Era ammirata dai professori per i suoi bei voti e per la
capacità di
sapersi sempre risollevare da una materia in cui aveva delle lacune,
inoltre in classe erano in molti a chiederle aiuto per studiare, e
nell'istituto non c'era qualcuno che mancasse di rimanere stupito una
volta che uscivano i tabelloni dei risultati degli esami.
Lei
era una stella, in tutti i sensi possibili.

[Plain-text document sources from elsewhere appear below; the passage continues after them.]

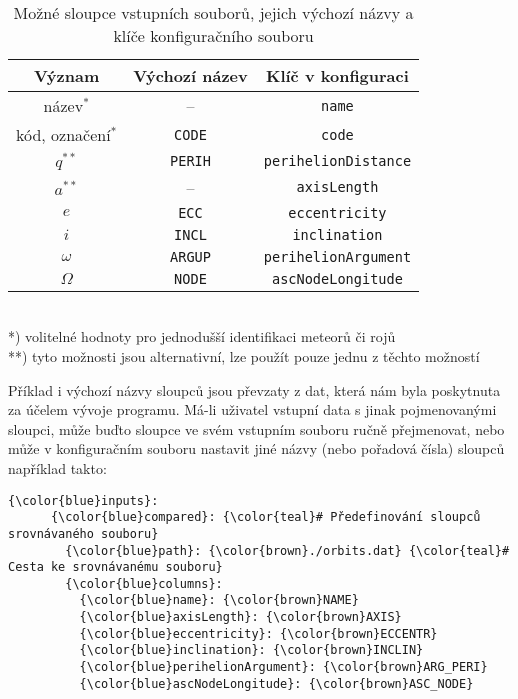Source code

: \begin{table}[ht]
    \centering
    \caption[Možné sloupce vstupních souborů a jejich výchozí názvy]{Možné sloupce vstupních souborů, jejich výchozí názvy a klíče konfiguračního souboru}
    \begin{tabular}{|ccc|}
        \hline
        \textbf{Význam}   & \textbf{Výchozí název} & \textbf{Klíč v konfiguraci} \\
        \hline
        název$^*$         & --                     & \texttt{name}               \\
        kód, označení$^*$ & \texttt{CODE}          & \texttt{code}               \\
        $q^{**}$          & \texttt{PERIH}         & \texttt{perihelionDistance} \\
        $a^{**}$          & --                     & \texttt{axisLength}         \\
        $e$               & \texttt{ECC}           & \texttt{eccentricity}       \\
        $i$               & \texttt{INCL}          & \texttt{inclination}        \\
        $\omega$          & \texttt{ARGUP}         & \texttt{perihelionArgument} \\
        $\Omega$          & \texttt{NODE}          & \texttt{ascNodeLongitude}   \\
        \hline
    \end{tabular}
    {\footnotesize\\
    *) volitelné hodnoty pro jednodušší identifikaci meteorů či rojů\\
    **) tyto možnosti jsou alternativní, lze použít pouze jednu z těchto možností
    }
    \label{tbl:practical:columns}
\end{table}

Příklad i výchozí názvy sloupců jsou převzaty z dat, která nám byla poskytnuta za účelem vývoje programu. Má-li uživatel vstupní data s jinak pojmenovanými sloupci, může buďto sloupce ve svém vstupním souboru ručně přejmenovat, nebo může v konfiguračním souboru nastavit jiné názvy (nebo pořadová čísla) sloupců například takto:
\begin{Verbatim}[commandchars=\\\{\},gobble=4,formatcom=\footnotesize,codes={\catcode`$=3\catcode`^=7},frame=lines]
    {\color{blue}inputs}:
      {\color{blue}compared}: {\color{teal}# Předefinování sloupců srovnávaného souboru}
        {\color{blue}path}: {\color{brown}./orbits.dat} {\color{teal}# Cesta ke srovnávanému souboru}
        {\color{blue}columns}:
          {\color{blue}name}: {\color{brown}NAME}
          {\color{blue}axisLength}: {\color{brown}AXIS}
          {\color{blue}eccentricity}: {\color{brown}ECCENTR}
          {\color{blue}inclination}: {\color{brown}INCLIN}
          {\color{blue}perihelionArgument}: {\color{brown}ARG_PERI}
          {\color{blue}ascNodeLongitude}: {\color{brown}ASC_NODE}
\end{Verbatim}

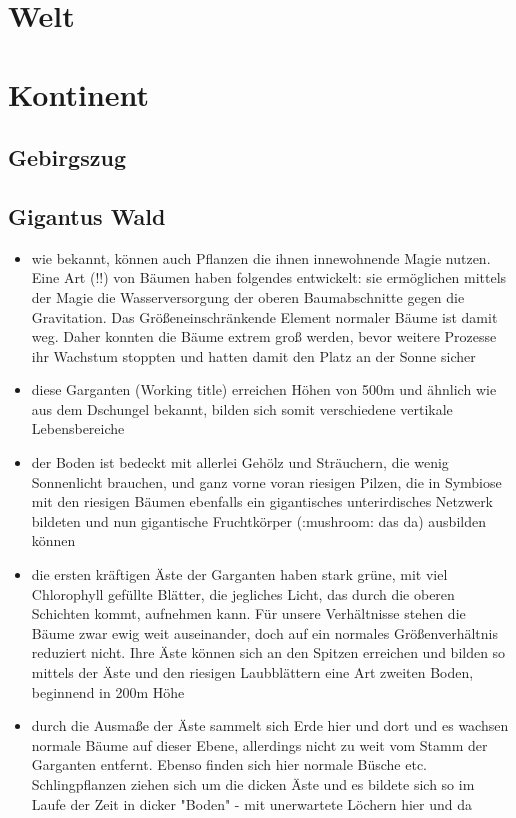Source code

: \section{Welt}
\section{Kontinent}
\subsection{Gebirgszug}
\subsection{Gigantus Wald} \label{formation:gigantus}
\begin{itemize}
	\item wie bekannt, können auch Pflanzen die ihnen innewohnende Magie nutzen. Eine Art (!!) von Bäumen haben folgendes entwickelt: sie ermöglichen mittels der Magie die Wasserversorgung der oberen Baumabschnitte gegen die Gravitation. Das Größeneinschränkende Element normaler Bäume ist damit weg. Daher konnten die Bäume extrem groß werden, bevor weitere Prozesse ihr Wachstum stoppten und hatten damit den Platz an der Sonne sicher
	\item  diese Garganten (Working title) erreichen Höhen von 500m und ähnlich wie aus dem Dschungel bekannt, bilden sich somit verschiedene vertikale Lebensbereiche
	\item der Boden ist bedeckt mit allerlei Gehölz und Sträuchern, die wenig Sonnenlicht brauchen, und ganz vorne voran riesigen Pilzen, die in Symbiose mit den riesigen Bäumen ebenfalls ein gigantisches unterirdisches Netzwerk bildeten und nun gigantische Fruchtkörper (:mushroom:  das da) ausbilden können
	\item die ersten kräftigen Äste der Garganten haben stark grüne, mit viel Chlorophyll gefüllte Blätter, die jegliches Licht, das durch die oberen Schichten kommt, aufnehmen kann. Für unsere Verhältnisse stehen die Bäume zwar ewig weit auseinander, doch auf ein normales Größenverhältnis reduziert nicht. Ihre Äste können sich an den Spitzen erreichen und bilden so mittels der Äste und den riesigen Laubblättern eine Art zweiten Boden, beginnend in 200m Höhe
	\item durch die Ausmaße der Äste sammelt sich Erde hier und dort und es wachsen normale Bäume auf dieser Ebene, allerdings nicht zu weit vom Stamm der Garganten entfernt. Ebenso finden sich hier normale Büsche etc. Schlingpflanzen ziehen sich um die dicken Äste und es bildete sich so im Laufe der Zeit in dicker "Boden" - mit unerwartete Löchern hier und da

\end{itemize}
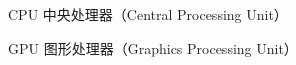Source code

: 
\begin{denotation}[3cm]
  \item[CPU] 中央处理器（Central Processing Unit）
  \item[GPU] 图形处理器（Graphics Processing Unit）

\end{denotation}
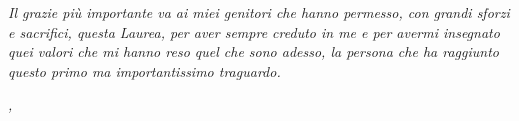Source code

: \noindent \textit{Il grazie più importante va ai miei genitori che hanno permesso, con grandi sforzi e sacrifici, questa Laurea, per aver sempre creduto in me e per avermi insegnato quei valori che mi hanno reso quel che sono adesso, la persona che ha raggiunto questo primo ma importantissimo traguardo.}

\bigskip

\noindent\textit{\myLocation, \myTime}
\hfill \myName

\endgroup

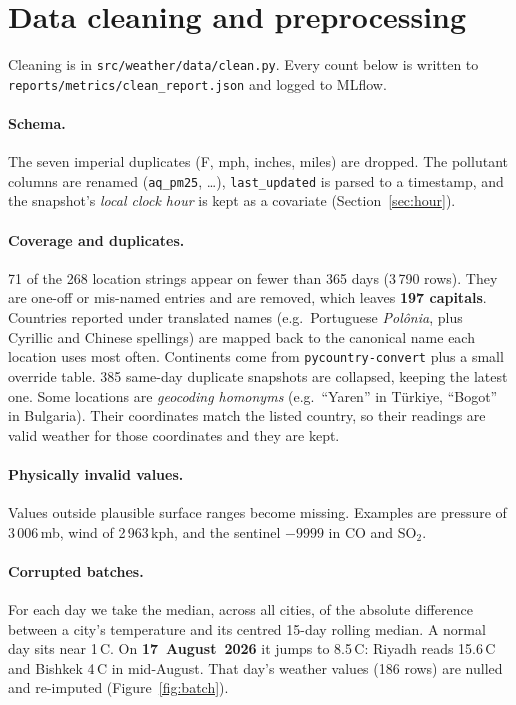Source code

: \section{Data cleaning and preprocessing}\label{sec:cleaning}
Cleaning is in \nolinkurl{src/weather/data/clean.py}. Every count below is written to
\nolinkurl{reports/metrics/clean_report.json} and logged to MLflow.

\paragraph{Schema.} The seven imperial duplicates (\textdegree F, mph, inches, miles) are dropped.
The pollutant columns are renamed (\texttt{aq\_pm25}, \dots), \texttt{last\_updated} is parsed to a timestamp,
and the snapshot's \emph{local clock hour} is kept as a covariate (Section~\ref{sec:hour}).

\paragraph{Coverage and duplicates.} 71 of the 268 location strings appear on fewer than 365 days
(3\,790 rows). They are one-off or mis-named entries and are removed, which leaves \textbf{197 capitals}.
Countries reported under translated names (e.g.\ Portuguese \emph{Polônia}, plus Cyrillic and Chinese spellings) are mapped back to
the canonical name each location uses most often. Continents come from \texttt{pycountry-convert} plus a
small override table. 385 same-day duplicate snapshots are collapsed, keeping the latest one.
Some locations are \emph{geocoding homonyms} (e.g.\ ``Yaren'' in Türkiye, ``Bogot'' in Bulgaria). Their
coordinates match the listed country, so their readings are valid weather for those coordinates and they are kept.

\paragraph{Physically invalid values.} Values outside plausible surface ranges become missing.
Examples are pressure of 3\,006\,mb, wind of 2\,963\,kph, and the sentinel $-9999$ in CO and SO$_2$.

\paragraph{Corrupted batches.} For each day we take the median, across all cities, of the absolute
difference between a city's temperature and its centred 15-day rolling median. A normal day sits near 1\,\textdegree C. On
\textbf{17~August~2026} it jumps to 8.5\,\textdegree C: Riyadh reads 15.6\,\textdegree C and Bishkek
4\,\textdegree C in mid-August. That day's weather values (186 rows) are nulled and re-imputed
(Figure~\ref{fig:batch}).

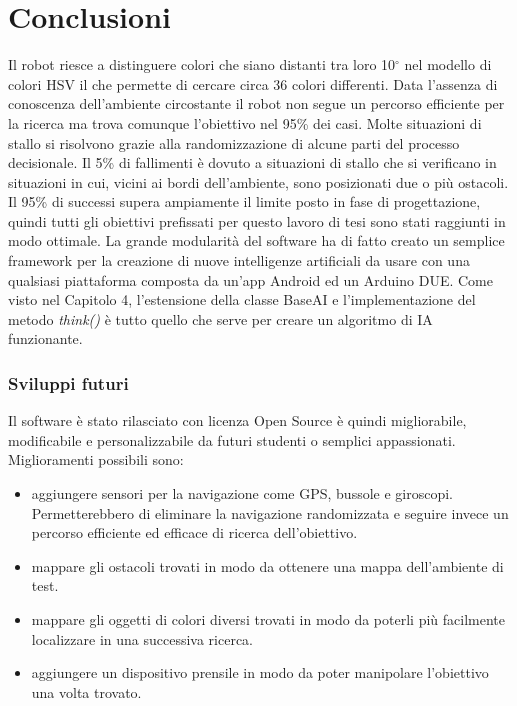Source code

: \chapter*{Conclusioni}
\fancyfoot[C]{\thepage}
Il robot riesce 
a distinguere colori che siano distanti tra loro 10$^\circ$ nel modello di colori HSV
il che permette di cercare circa 36 colori differenti. Data l'assenza di conoscenza 
dell'ambiente circostante il robot non segue un percorso efficiente per la ricerca ma trova comunque l'obiettivo
nel 95\% dei casi. Molte situazioni di stallo si risolvono grazie alla randomizzazione 
di alcune parti del processo decisionale. Il 5\% di fallimenti è dovuto a situazioni di stallo 
che si verificano in situazioni in cui, vicini ai bordi dell'ambiente, sono posizionati 
due o più ostacoli. Il 95\% di successi supera ampiamente il limite posto in fase di progettazione, 
quindi tutti gli obiettivi prefissati per questo lavoro di tesi sono stati raggiunti in modo
ottimale.
La grande modularità del software ha di fatto creato un semplice framework per 
la creazione di nuove intelligenze artificiali da usare con una qualsiasi piattaforma
composta da un'app Android ed un Arduino DUE. Come visto nel Capitolo 4, l'estensione della
classe BaseAI e l'implementazione del metodo \emph{think()} è tutto quello che serve per
creare un algoritmo di IA funzionante.
\subsection* {Sviluppi futuri}
Il software è stato rilasciato con licenza Open Source è quindi migliorabile, 
modificabile e personalizzabile da futuri studenti o semplici appassionati.
Miglioramenti possibili sono:
\begin{itemize}
\item aggiungere sensori per la navigazione come GPS, 
bussole e giroscopi. Permetterebbero di eliminare la navigazione randomizzata e seguire invece un percorso efficiente ed efficace
di ricerca dell'obiettivo.
\item mappare gli ostacoli trovati in modo da ottenere una mappa dell'ambiente di test.
\item mappare gli oggetti di colori diversi trovati in modo da poterli più facilmente localizzare 
in una successiva ricerca.
\item aggiungere un dispositivo prensile in modo da poter manipolare l'obiettivo una volta trovato.
\end{itemize}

Una sorta di leggenda fra
le mura della nostra scuola, sia per mente che per avvenenza.
Però,
io lo vedevo, tutto questo non la toccava minimamente.
Al
tempo ignoravo cosa desiderasse nel profondo ma, se solo avessi
saputo allora ciò che so oggi, credo mi sarei comportata in
modo
assai diverso nei suoi confronti.
Avrei
smesso di preoccuparmi del suo grande distacco, capendo che se Aiko
si comportava così era solo perché non conosceva
nessun modo per
entrare veramente in contatto con il prossimo.
Avrei
cercato di starle più vicino, di farla parlare di
ciò che sentiva,
senza ostinarmi ad attendere che fosse lei stessa ad aprire la bocca
da sola.
Magari
mi sarei perfino impegnata a spiegarle le varie sfumature che ogni
sentimento possiede se solo fosse servito ad evitare che poi le cose
andassero così male in seguito.
Era
però la sua purezza - quel suo fragile, fragilissimo candore
che
sapeva dimostrare al prossimo - ad impedirmi di essere sincera, e
alle volte dura, con lei. Non volevo che cambiasse, volevo
altresì
che rimanesse sempre la stessa, perché pur con tutte le sue
stranezze Aiko era sempre stata la persona migliore che io avessi mai
conosciuto.
Dimostrarle
di che pasta erano fatte le persone, farle capire cosa significava
vivere, ma vivere davvero, avrebbe voluto anche dire perdere quello
speciale luccichio nei suoi occhi. Quello che le vedevo impresso ogni
volta che si stupiva. Quello che rendeva il suo sorriso,
così raro,
ancora più prezioso. Quello che mi aveva incantata la prima
volta in
cui la avevo vista e che, poi, mi aveva legata a lei
indissolubilmente.
Volevo
proteggerla e credo siano stati in molti quelli a possedere le mie
stesse intenzioni nei suoi confronti. Così come quelli che
mi
avevano preceduta, però, non avevo capito ciò di
cui lei aveva
veramente bisogno: la muraglia che le avevano costruito attorno, e
che io avevo contribuito a rinsaldare, la aveva lasciata incapace di
imparare ad interagire con il prossimo.